Update: Microsoft made it easier to change your default web browser on Windows 11 in March 2022. Specifically, the change was made in the KB5011563 update, which was released on March 28th, 2022. The process is now much simpler.
Microsoft hasn’t been shy about promoting the use of its Edge browser in Windows 11. By default, Edge will open whenever you click a web link or open an HTML file. Luckily, you can change that in Settings—even though Microsoft makes the process non-obvious and more difficult than you might expect.
RELATED: Windows 11 Makes It Hard to Change Your Default Web Browser
To get started, open the Settings app. You can do this quickly by pressing Windows+i on your keyboard. Or you can open Start, search “Settings,” and click the Settings app icon.
In Settings, click “Apps” in the sidebar, then select “Default Apps” in the list.
In the search box below “Set defaults for applications,” type the name of the browser you’d like to make the default browser in Windows 11 (for example, “Firefox” or “Chrome.”) Then, click its name in the results below.
On the browser’s “Default Apps” settings page, you’ll see a list of file extensions (such as .HTM, .HTML, and .SHTML) that can potentially be associated with the browser.
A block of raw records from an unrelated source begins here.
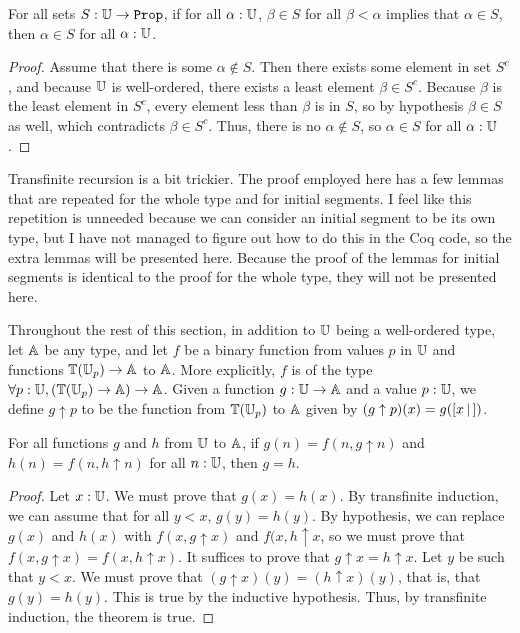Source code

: \documentclass[../math.tex]{subfiles}
\begin{document}
\begin{theorem} \label{transfinite-induction}
    For all sets $S : \set{\U}$, if for all $\alpha : \mathbb{U}$, $\beta \in S$ for all
    $\beta < \alpha$ implies that $\alpha \in S$, then $\alpha \in S$ for all
    $\alpha : \mathbb{U}$.
\end{theorem}
\begin{proof}
    Assume that there is some $\alpha \notin S$.  Then there exists some element
    in set $S^c$, and because $\mathbb{U}$ is well-ordered, there exists a least element
    $\beta \in S^c$.  Because $\beta$ is the least element in $S^c$, every
    element less than $\beta$ is in $S$, so by hypothesis $\beta \in S$ as well,
    which contradicts $\beta \in S^c$.  Thus, there is no $\alpha \notin S$, so
    $\alpha \in S$ for all $\alpha : \mathbb{U}$.
\end{proof}

Transfinite recursion is a bit trickier.  The proof employed here has a few
lemmas that are repeated for the whole type and for initial segments.  I feel
like this repetition is unneeded because we can consider an initial segment to
be its own type, but I have not managed to figure out how to do this in the Coq
code, so the extra lemmas will be presented here.  Because the proof of the
lemmas for initial segments is identical to the proof for the whole type, they
will not be presented here.

Throughout the rest of this section, in addition to $\mathbb{U}$ being a well-ordered
type, let $\mathbb{A}$ be any type, and let $f$ be a binary function from values $p$ in
$\mathbb{U}$ and functions $\mathbb{T}(\mathbb{U}_p) \to \mathbb{A}$ to $\mathbb{A}$.  More explicitly, $f$ is of the
type $\forall p : \mathbb{U}, (\mathbb{T}(\mathbb{U}_p) \to \mathbb{A}) \to \mathbb{A}$.  Given a function $g : \mathbb{U} \to
\mathbb{A}$ and a value $p : \mathbb{U}$, we define $g \uparrow p$ to be the function from
$\mathbb{T}(\mathbb{U}_p)$ to $\mathbb{A}$ given by $(g \uparrow p)(x) = g([ x\, |\,])$.

\begin{theorem}
    For all functions $g$ and $h$ from $\mathbb{U}$ to $\mathbb{A}$, if $g(n) = f(n, g \uparrow
    n)$ and $h(n) = f(n, h \uparrow n)$ for all $n : \mathbb{U}$, then $g = h$.
\end{theorem}
\begin{proof}
    Let $x : \mathbb{U}$.  We must prove that $g(x) = h(x)$.  By transfinite induction,
    we can assume that for all $y < x$, $g(y) = h(y)$.  By hypothesis, we can
    replace $g(x)$ and $h(x)$ with $f(x, g \uparrow x)$ and $f(x, h \uparrow x$,
    so we must prove that $f(x, g \uparrow x) = f(x, h \uparrow x)$.  It
    suffices to prove that $g \uparrow x = h \uparrow x$.  Let $y$ be such that
    $y < x$.  We must prove that $(g \uparrow x)(y) = (h \uparrow x)(y)$, that
    is, that $g(y) = h(y)$.  This is true by the inductive hypothesis.  Thus, by
    transfinite induction, the theorem is true.
\end{proof}
\end{document}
Click the “Set Default” button near the top of the window to make this application your default browser. It will become the default for all the file types listed here.
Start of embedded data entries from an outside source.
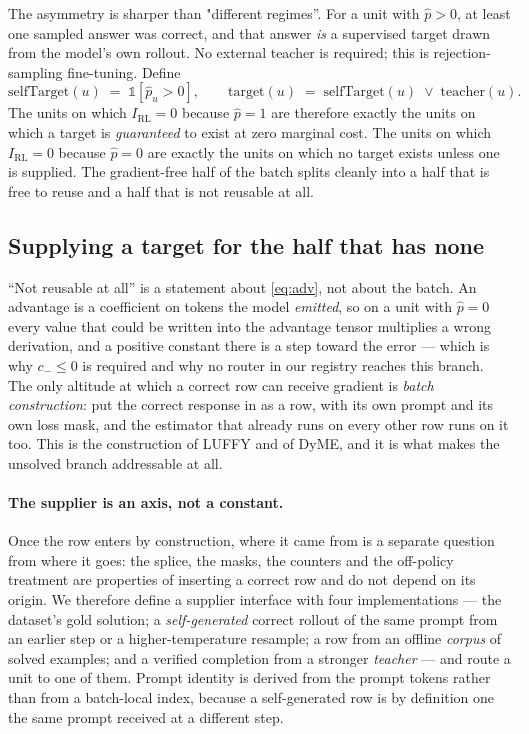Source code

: The asymmetry is sharper than "different regimes''. For a unit with $\hat p > 0$, at least
one sampled answer was correct, and that answer \emph{is} a supervised target drawn from
the model's own rollout. No external teacher is required; this is rejection-sampling
fine-tuning. Define
%
\begin{equation}
  \mathrm{selfTarget}(u) \;=\; \mathbb{1}\!\left[\hat p_u > 0\right],
  \qquad
  \mathrm{target}(u) \;=\; \mathrm{selfTarget}(u) \;\vee\; \mathrm{teacher}(u).
  \label{eq:target}
\end{equation}
%
The units on which $I_{\mathrm{RL}}=0$ because $\hat p = 1$ are therefore exactly the units
on which a target is \emph{guaranteed} to exist at zero marginal cost. The units on which
$I_{\mathrm{RL}}=0$ because $\hat p = 0$ are exactly the units on which no target exists
unless one is supplied. The gradient-free half of the batch splits cleanly into a half that
is free to reuse and a half that is not reusable at all.

\subsection{Supplying a target for the half that has none}
\label{sec:supply}

``Not reusable at all'' is a statement about \eqref{eq:adv}, not about the batch. An advantage
is a coefficient on tokens the model \emph{emitted}, so on a unit with $\hat p = 0$ every value
that could be written into the advantage tensor multiplies a wrong derivation, and a positive
constant there is a step toward the error --- which is why $c_- \le 0$ is required and why no
router in our registry reaches this branch. The only altitude at which a correct row can receive
gradient is \emph{batch construction}: put the correct response in as a row, with its own prompt
and its own loss mask, and the estimator that already runs on every other row runs on it too.
This is the construction of LUFFY and of DyME, and it is what makes the unsolved branch
addressable at all.

\paragraph{The supplier is an axis, not a constant.} Once the row enters by construction, where
it came from is a separate question from where it goes: the splice, the masks, the counters and
the off-policy treatment are properties of inserting a correct row and do not depend on its
origin. We therefore define a supplier interface with four implementations --- the dataset's
gold solution; a \emph{self-generated} correct rollout of the same prompt from an earlier step
or a higher-temperature resample; a row from an offline \emph{corpus} of solved examples; and a
verified completion from a stronger \emph{teacher} --- and route a unit to one of them. Prompt
identity is derived from the prompt tokens rather than from a batch-local index, because a
self-generated row is by definition one the same prompt received at a different step.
(If you don’t see this option, you haven’t installed the KB5011563 update yet.)
Once you see the checkmark appear in the box, you can close the Settings window.
If you haven’t installed KB5011563 yet, you’ll need to click each one of these file types and select the browser of your choice. To get started, click the app box just below “.HTM.”
You’ll see a pop-up window that asks you how you want to open files of that type from now on. Select the browser you want to use from the list, then click “OK.”
When you click the first file type, you’ll see a pop-up warning from Microsoft asking you to reconsider switching away from Microsoft’s Edge browser. Click “Switch Anyway.”
After you change the association with .HTM, repeat the steps above with .HTML, .SHTML, .XHT, .XHTML, HTTP, and HTTPS. Click each entry, then set the association to the browser of your choice. When you’re done, you’ll have a default apps list full of associations to the browser you want to use.